- _Exercise_
Going through the entries below, work out how many lines have the string "debug" in them. Give the number and nothing more.

- _Available data_
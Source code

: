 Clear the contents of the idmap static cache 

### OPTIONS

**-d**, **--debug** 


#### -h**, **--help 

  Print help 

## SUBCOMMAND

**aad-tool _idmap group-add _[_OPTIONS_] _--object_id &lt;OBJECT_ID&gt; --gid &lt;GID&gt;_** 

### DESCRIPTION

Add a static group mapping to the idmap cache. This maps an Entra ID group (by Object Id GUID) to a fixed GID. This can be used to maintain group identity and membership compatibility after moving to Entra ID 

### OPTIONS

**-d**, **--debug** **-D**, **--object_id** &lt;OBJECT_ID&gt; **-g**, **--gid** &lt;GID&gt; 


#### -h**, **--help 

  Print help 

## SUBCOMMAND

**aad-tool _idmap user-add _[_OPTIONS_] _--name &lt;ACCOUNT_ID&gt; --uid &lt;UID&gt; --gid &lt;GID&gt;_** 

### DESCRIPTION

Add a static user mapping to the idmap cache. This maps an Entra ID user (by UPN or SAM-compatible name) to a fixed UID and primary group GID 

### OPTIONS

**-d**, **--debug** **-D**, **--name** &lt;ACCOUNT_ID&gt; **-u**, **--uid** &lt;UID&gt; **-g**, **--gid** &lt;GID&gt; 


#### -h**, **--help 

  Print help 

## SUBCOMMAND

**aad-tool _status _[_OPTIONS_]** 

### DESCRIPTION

==

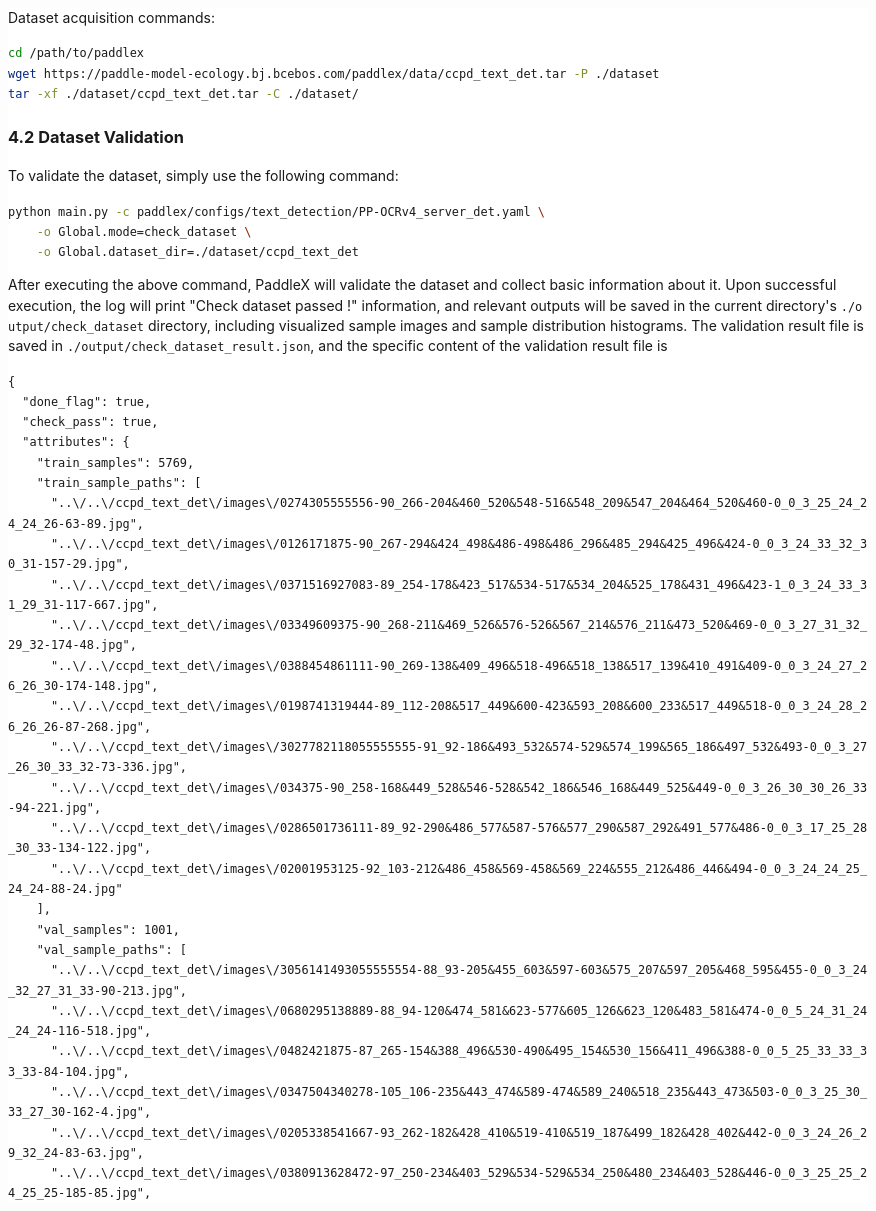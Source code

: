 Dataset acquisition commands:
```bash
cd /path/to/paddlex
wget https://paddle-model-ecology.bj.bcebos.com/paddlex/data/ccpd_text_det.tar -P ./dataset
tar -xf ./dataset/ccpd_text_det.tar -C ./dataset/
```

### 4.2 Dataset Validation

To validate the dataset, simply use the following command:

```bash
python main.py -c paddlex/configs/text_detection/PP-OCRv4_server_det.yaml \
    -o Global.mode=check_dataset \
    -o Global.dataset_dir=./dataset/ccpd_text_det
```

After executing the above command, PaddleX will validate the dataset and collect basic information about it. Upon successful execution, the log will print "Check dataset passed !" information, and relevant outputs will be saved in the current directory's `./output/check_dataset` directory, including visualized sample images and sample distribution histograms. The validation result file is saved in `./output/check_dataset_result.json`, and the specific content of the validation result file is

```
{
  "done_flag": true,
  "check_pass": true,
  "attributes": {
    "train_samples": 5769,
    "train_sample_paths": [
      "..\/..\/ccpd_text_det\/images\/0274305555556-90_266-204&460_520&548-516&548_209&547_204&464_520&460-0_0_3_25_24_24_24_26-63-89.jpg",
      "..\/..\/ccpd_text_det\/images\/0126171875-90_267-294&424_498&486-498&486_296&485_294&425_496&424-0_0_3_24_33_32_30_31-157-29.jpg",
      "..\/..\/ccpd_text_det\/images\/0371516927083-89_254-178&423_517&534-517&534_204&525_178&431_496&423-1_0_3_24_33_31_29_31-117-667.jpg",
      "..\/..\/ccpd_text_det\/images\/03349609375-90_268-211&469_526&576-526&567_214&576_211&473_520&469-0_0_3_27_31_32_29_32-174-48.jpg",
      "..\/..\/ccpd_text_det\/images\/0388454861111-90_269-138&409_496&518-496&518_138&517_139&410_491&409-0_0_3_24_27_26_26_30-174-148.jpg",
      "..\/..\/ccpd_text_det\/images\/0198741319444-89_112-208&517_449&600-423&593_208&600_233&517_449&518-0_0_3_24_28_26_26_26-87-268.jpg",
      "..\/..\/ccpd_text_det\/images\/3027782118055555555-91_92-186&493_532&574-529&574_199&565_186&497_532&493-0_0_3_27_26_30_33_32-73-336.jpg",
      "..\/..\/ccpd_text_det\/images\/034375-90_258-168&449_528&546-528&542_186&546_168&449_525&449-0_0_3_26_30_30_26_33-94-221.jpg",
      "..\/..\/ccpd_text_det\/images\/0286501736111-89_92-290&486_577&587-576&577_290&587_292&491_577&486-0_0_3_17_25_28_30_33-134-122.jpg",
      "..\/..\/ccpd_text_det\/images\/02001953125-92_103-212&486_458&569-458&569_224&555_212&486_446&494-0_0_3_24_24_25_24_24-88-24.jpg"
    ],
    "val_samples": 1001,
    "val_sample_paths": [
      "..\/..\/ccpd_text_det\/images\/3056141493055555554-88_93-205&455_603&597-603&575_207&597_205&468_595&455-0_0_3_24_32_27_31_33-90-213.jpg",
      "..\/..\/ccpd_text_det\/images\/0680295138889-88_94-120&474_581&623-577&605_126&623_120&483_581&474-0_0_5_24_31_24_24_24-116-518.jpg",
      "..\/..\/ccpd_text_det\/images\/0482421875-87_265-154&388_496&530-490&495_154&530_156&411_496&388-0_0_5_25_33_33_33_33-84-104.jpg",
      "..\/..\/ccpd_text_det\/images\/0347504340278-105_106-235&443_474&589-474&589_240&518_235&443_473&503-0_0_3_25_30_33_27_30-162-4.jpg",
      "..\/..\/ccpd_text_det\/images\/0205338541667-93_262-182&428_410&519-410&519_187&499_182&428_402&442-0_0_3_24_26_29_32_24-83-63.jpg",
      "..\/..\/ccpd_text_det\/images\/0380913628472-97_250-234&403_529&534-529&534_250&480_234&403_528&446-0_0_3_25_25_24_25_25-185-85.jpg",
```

* * *

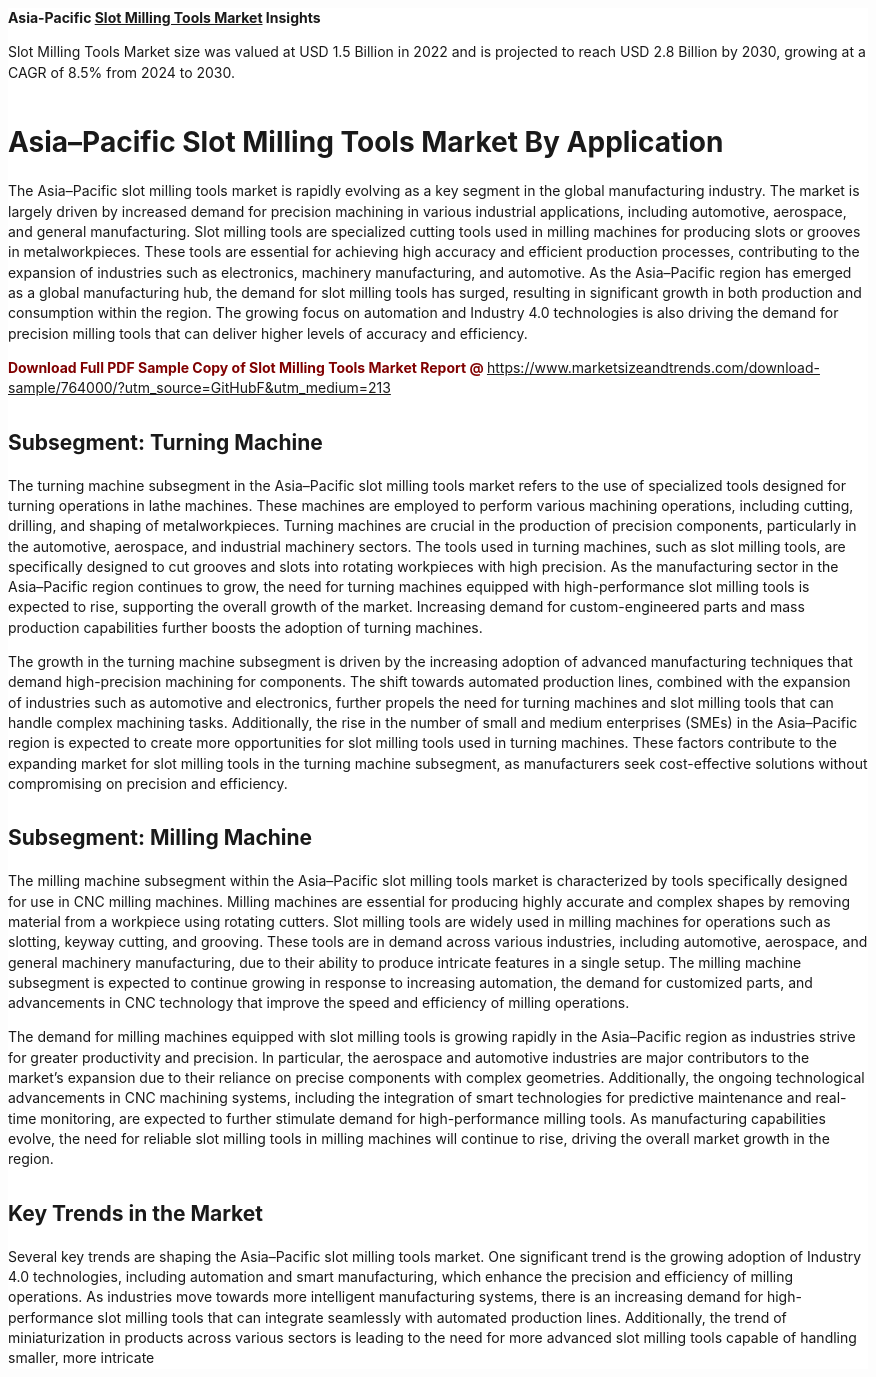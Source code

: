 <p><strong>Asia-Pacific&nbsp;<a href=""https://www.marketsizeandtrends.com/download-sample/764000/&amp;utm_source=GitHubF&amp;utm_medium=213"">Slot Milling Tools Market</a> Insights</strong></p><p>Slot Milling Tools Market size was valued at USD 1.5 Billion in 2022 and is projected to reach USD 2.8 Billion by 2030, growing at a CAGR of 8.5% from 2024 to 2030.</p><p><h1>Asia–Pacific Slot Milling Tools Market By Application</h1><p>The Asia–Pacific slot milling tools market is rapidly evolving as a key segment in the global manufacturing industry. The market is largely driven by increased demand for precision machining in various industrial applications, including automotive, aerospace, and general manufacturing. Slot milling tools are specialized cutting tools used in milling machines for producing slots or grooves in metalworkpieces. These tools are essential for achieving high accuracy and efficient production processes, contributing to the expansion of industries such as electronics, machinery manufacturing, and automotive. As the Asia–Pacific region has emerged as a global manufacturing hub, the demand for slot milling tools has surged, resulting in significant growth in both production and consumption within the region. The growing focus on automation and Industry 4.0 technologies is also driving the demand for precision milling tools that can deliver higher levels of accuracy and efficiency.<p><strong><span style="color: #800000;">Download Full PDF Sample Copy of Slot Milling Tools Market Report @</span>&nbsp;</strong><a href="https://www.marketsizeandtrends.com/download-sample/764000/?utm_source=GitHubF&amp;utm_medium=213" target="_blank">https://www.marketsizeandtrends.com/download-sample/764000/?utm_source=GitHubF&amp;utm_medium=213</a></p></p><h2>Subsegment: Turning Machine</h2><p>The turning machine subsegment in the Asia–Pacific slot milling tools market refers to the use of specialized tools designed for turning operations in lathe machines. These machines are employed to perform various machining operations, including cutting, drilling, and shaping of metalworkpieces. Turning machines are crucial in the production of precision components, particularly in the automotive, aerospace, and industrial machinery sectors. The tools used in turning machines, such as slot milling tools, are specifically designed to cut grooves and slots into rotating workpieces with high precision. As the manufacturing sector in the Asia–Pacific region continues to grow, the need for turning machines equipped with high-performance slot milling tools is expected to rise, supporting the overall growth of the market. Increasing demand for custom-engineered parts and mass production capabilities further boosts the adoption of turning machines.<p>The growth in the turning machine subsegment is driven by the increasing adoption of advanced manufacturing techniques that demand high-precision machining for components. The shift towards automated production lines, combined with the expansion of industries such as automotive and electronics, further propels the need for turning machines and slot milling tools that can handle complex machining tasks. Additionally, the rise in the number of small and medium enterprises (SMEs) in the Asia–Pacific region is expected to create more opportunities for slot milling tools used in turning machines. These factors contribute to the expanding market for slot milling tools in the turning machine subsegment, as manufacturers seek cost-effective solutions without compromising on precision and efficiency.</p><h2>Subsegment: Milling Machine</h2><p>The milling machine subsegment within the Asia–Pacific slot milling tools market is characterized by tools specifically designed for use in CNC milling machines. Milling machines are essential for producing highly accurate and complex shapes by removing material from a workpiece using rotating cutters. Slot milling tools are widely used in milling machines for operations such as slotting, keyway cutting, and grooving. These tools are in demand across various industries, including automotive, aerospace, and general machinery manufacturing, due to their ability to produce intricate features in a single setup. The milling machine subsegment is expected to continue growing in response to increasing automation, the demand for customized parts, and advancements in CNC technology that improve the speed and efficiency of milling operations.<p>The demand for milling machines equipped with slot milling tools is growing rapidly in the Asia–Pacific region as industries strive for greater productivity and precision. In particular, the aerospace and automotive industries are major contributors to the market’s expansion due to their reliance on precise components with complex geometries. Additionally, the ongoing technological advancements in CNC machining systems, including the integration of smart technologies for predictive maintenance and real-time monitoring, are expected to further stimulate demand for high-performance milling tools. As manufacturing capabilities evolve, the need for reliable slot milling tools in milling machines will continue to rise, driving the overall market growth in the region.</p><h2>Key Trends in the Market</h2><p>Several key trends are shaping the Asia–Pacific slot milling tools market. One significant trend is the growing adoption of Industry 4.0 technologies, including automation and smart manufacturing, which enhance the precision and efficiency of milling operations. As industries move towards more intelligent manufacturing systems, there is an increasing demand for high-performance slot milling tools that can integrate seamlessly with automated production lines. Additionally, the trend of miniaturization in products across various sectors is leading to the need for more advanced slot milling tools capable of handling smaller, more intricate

- _Answer to the problem_
3